In many industries, such as the production of oil and gas from underground reservoirs, produced fluids flow through thick-walled pipes. It is desirable to be able to characterize such fluids in a non-invasive and rapid manner. One useful characterization of produced fluids is the percentage of water, oil, sand and gas present in a flow stream in a pipe or conduit.
Wells sometimes produce oil, gas, and water simultaneously, in varying quantities. During the later life of oil and gas producing wells, water production typically increases substantially as a percentage of overall produced fluid. Water production in large quantities is undesirable. Water and oil must be separated, and a significant amount of energy is expended on the surface for water/oil separation processes. Furthermore, water takes up pipe volume that otherwise could contain oil or gas, and therefore is an economic detriment in the course of such oil and gas production operations. Produced water must be separated from the hydrocarbons and treated before it is released back into the environment. Water separation and treatment processes are time consuming, costly, and energy intensive.
One manner of investigating and characterization of the oil, gas, and water fraction of a multiphase stream involves acoustics, or sound waves. In a two phase fluid, such as an oil and water composition, sound speed and sound attenuation are related to the composition of the fluid. An “effective” speed of sound may be measured by an acoustic transmission or pulse echo process in a fluid mixture. In such a process, a sound or acoustic pulse of a certain duration may be created by an ultrasonic transducer that is attached to the outer wall of a pipe. The sound may be sent through the fluids in the pipe, and detected on the opposite side of the pipe by a receiving transducer. If the time of the acoustic pulse is determined, then sound speed may be calculated based upon the time and distance traveled, for a given temperature. Once that data is available, then an algorithm may be employed to determine an approximation of the oil and water percentages in the multiphase flow stream.

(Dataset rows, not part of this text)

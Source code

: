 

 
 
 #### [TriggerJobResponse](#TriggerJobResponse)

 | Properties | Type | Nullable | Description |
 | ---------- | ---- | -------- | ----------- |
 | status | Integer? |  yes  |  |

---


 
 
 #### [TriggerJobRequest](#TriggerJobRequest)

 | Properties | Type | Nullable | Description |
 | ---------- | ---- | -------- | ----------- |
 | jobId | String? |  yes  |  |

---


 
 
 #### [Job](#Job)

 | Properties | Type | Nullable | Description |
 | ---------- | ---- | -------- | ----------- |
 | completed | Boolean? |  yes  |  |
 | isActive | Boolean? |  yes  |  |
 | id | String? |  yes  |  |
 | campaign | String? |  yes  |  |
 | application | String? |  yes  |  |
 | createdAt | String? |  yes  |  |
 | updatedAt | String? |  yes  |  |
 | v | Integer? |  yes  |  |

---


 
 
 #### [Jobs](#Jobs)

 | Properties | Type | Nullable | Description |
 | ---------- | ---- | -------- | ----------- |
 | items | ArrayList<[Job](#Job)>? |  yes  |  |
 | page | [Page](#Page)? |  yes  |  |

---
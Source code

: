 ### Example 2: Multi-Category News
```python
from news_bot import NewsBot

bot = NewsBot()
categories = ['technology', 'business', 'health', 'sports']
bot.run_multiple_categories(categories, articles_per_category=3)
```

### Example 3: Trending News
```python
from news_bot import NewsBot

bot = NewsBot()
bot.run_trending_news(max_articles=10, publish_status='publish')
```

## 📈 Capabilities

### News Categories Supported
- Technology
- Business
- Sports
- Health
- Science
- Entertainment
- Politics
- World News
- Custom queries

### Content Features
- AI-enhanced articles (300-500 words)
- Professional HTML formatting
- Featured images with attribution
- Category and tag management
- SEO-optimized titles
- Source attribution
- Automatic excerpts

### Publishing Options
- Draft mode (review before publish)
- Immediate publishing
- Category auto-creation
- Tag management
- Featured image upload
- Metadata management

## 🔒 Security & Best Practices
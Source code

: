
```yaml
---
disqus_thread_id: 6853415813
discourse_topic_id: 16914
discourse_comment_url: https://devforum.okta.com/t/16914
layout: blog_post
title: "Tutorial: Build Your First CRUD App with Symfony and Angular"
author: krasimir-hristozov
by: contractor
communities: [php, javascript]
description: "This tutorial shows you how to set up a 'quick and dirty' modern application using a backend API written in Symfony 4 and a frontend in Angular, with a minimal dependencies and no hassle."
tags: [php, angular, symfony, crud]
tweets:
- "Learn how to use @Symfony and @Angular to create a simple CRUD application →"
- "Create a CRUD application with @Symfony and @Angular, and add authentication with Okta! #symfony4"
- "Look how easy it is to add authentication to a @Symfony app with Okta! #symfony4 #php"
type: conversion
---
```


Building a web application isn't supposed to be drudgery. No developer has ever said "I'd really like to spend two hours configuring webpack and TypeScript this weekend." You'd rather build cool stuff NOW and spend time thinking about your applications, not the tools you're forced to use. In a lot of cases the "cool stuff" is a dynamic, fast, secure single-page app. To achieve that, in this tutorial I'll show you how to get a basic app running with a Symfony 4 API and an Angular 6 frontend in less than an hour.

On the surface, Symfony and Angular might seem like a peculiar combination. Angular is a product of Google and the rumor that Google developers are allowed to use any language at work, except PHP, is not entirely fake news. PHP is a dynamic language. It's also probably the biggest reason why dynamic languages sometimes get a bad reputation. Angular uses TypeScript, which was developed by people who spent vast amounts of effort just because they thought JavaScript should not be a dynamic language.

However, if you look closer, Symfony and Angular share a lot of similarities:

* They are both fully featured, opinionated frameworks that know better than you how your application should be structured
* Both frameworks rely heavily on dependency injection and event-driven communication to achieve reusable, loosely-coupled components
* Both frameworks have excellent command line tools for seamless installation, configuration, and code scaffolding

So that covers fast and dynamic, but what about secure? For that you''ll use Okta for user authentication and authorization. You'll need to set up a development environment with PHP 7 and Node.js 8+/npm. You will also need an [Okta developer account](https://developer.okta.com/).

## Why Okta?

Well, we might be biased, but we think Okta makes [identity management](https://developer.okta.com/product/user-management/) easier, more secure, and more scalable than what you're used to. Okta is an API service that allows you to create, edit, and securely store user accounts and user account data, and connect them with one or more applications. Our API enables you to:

FIG. 1 shows a conventional prior art system 100 with one emitting and one receiving transducer. In the prior art system 100, an acoustic signal is transmitted from an emitting transducer 102 to a receiving transducer 104 across a fluid 106 that is in a pipe 108. In this prior art system 100, regions 110 represent only about 20% of the cross-sectional volume of the pipe 108 that is interrogated. The remaining 80% of the cross-sectional volume of the pipe 108 presents a region of undetected fluid that is not under examination by the acoustic signal traversing the fluid 106. In the prior art system 100, the accuracy of results obtained is limited by the scope of analysis with respect to the total volume of multiphase flow within the pipe 108.
FIGS. 2 and 3 show results from numerical finite element analysis of the prior art system 100. In FIGS. 2 and 3, areas 202, 302 illustrate that a relatively small amount of the total fluid 200 flowing through the pipe 108 of FIG. 1 is interrogated by the prior art system 100.

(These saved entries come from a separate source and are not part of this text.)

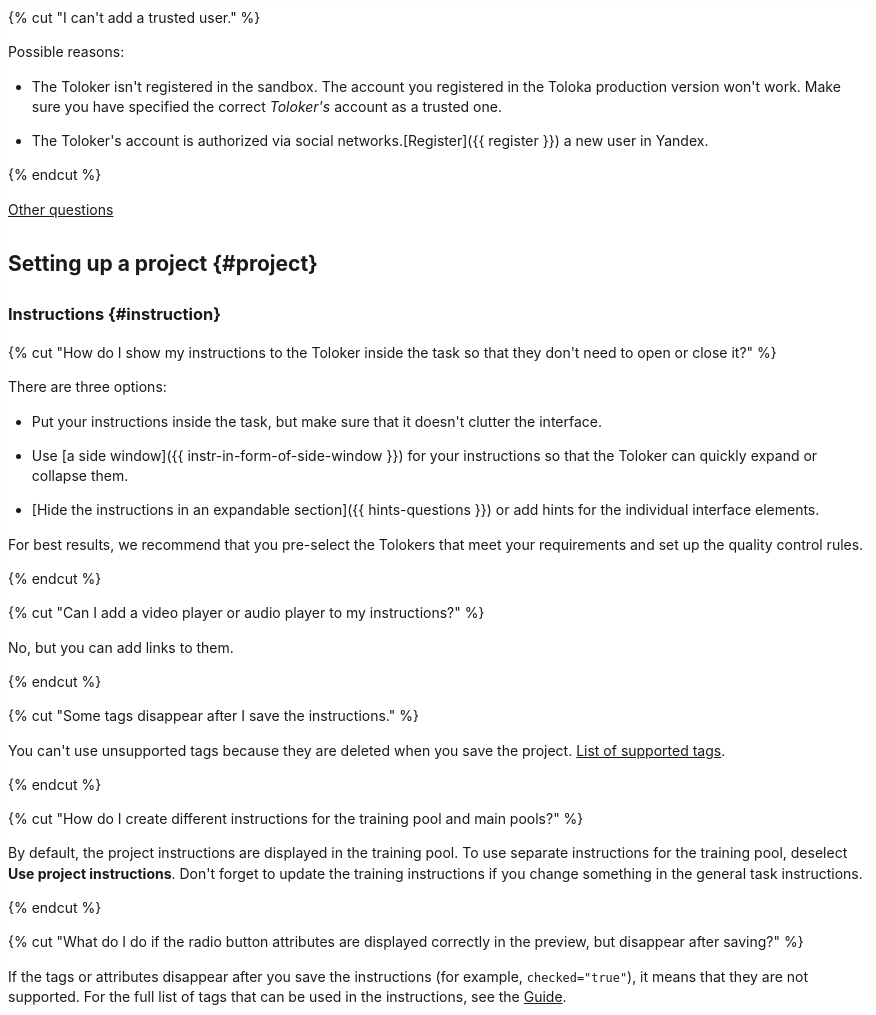 {% cut "I can't add a trusted user." %}

Possible reasons:

- The Toloker isn't registered in the sandbox. The account you registered in the Toloka production version won't work. Make sure you have specified the correct _Toloker's_ account as a trusted one.

- The Toloker's account is authorized via social networks.[Register]({{ register }}) a new user in Yandex.

{% endcut %}

[Other questions](support.md#feedback_oyr_m5s_hlb)

## Setting up a project {#project}

### Instructions {#instruction}

{% cut "How do I show my instructions to the Toloker inside the task so that they don't need to open or close it?" %}

There are three options:

- Put your instructions inside the task, but make sure that it doesn't clutter the interface.

- Use [a side window]({{ instr-in-form-of-side-window }}) for your instructions so that the Toloker can quickly expand or collapse them.

- [Hide the instructions in an expandable section]({{ hints-questions }}) or add hints for the individual interface elements.

For best results, we recommend that you pre-select the Tolokers that meet your requirements and set up the quality control rules.

{% endcut %}

{% cut "Can I add a video player or audio player to my instructions?" %}

No, but you can add links to them.

{% endcut %}

{% cut "Some tags disappear after I save the instructions." %}

You can't use unsupported tags because they are deleted when you save the project. [List of supported tags](../concepts/instruction.md#html).

{% endcut %}

{% cut "How do I create different instructions for the training pool and main pools?" %}

By default, the project instructions are displayed in the training pool. To use separate instructions for the training pool, deselect **Use project instructions**. Don't forget to update the training instructions if you change something in the general task instructions.

{% endcut %}

{% cut "What do I do if the radio button attributes are displayed correctly in the preview, but disappear after saving?" %}

If the tags or attributes disappear after you save the instructions (for example, `checked="true"`), it means that they are not supported. For the full list of tags that can be used in the instructions, see the [Guide](../concepts/instruction.md#html-yes).
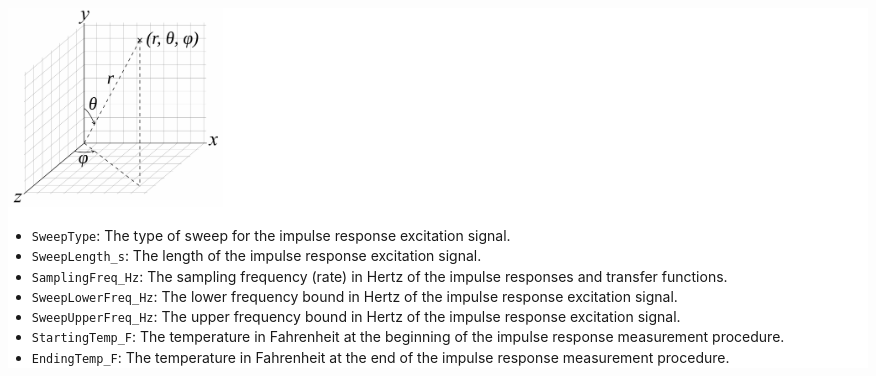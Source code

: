 <img src="readme/figures/image_4.jpg" width="25%">

- `SweepType`: The type of sweep for the impulse response excitation signal.
- `SweepLength_s`: The length of the impulse response excitation signal.
- `SamplingFreq_Hz`: The sampling frequency (rate) in Hertz of the impulse responses and transfer functions.
- `SweepLowerFreq_Hz`: The lower frequency bound in Hertz of the impulse response excitation signal.
- `SweepUpperFreq_Hz`: The upper frequency bound in Hertz of the impulse response excitation signal.
- `StartingTemp_F`: The temperature in Fahrenheit at the beginning of the impulse response measurement procedure.
- `EndingTemp_F`: The temperature in Fahrenheit at the end of the impulse response measurement procedure.

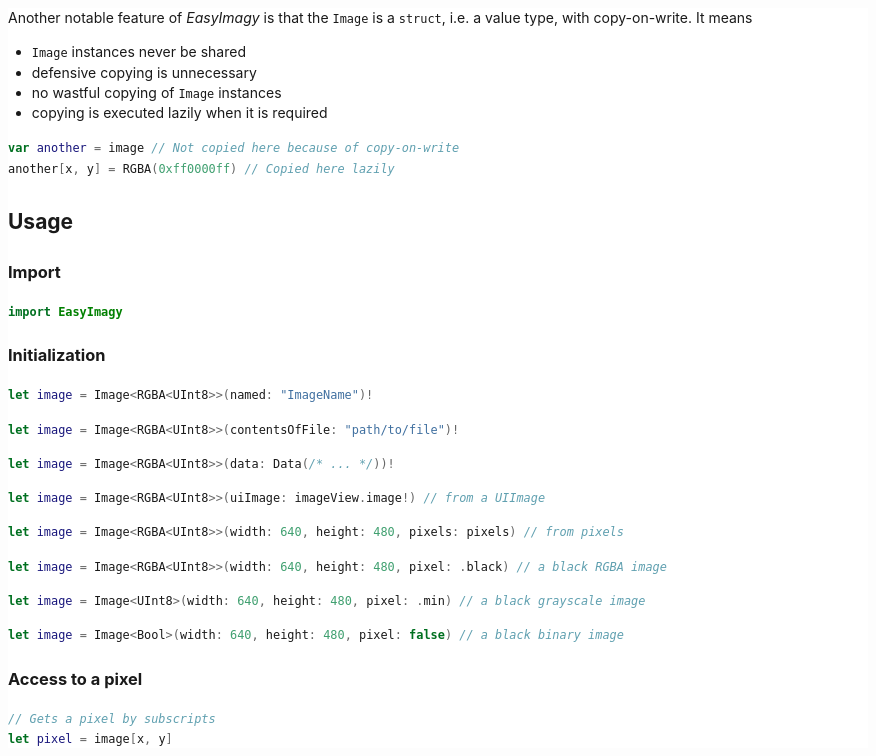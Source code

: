 Another notable feature of _EasyImagy_ is that the `Image` is a `struct`, i.e. a value type, with copy-on-write. It means

- `Image` instances never be shared
- defensive copying is unnecessary
- no wastful copying of `Image` instances
- copying is executed lazily when it is required

```swift
var another = image // Not copied here because of copy-on-write
another[x, y] = RGBA(0xff0000ff) // Copied here lazily
```

## Usage

### Import

```swift
import EasyImagy
```

### Initialization

```swift
let image = Image<RGBA<UInt8>>(named: "ImageName")!
```

```swift
let image = Image<RGBA<UInt8>>(contentsOfFile: "path/to/file")!
```

```swift
let image = Image<RGBA<UInt8>>(data: Data(/* ... */))!
```

```swift
let image = Image<RGBA<UInt8>>(uiImage: imageView.image!) // from a UIImage
```

```swift
let image = Image<RGBA<UInt8>>(width: 640, height: 480, pixels: pixels) // from pixels
```

```swift
let image = Image<RGBA<UInt8>>(width: 640, height: 480, pixel: .black) // a black RGBA image
```

```swift
let image = Image<UInt8>(width: 640, height: 480, pixel: .min) // a black grayscale image
```

```swift
let image = Image<Bool>(width: 640, height: 480, pixel: false) // a black binary image
```

### Access to a pixel

```swift
// Gets a pixel by subscripts
let pixel = image[x, y]
```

There is a continuing need in the industry to improve the accuracy of multiphase fluid characterization. The present disclosure is directed towards improved apparatus, systems, and processes for evaluating and determining the characteristics of multiphase fluid flow in a pipe or conduit. Such characteristics may include the water, sand oil and/or gas percentages in the multiphase fluid flowing through the pipe or conduit.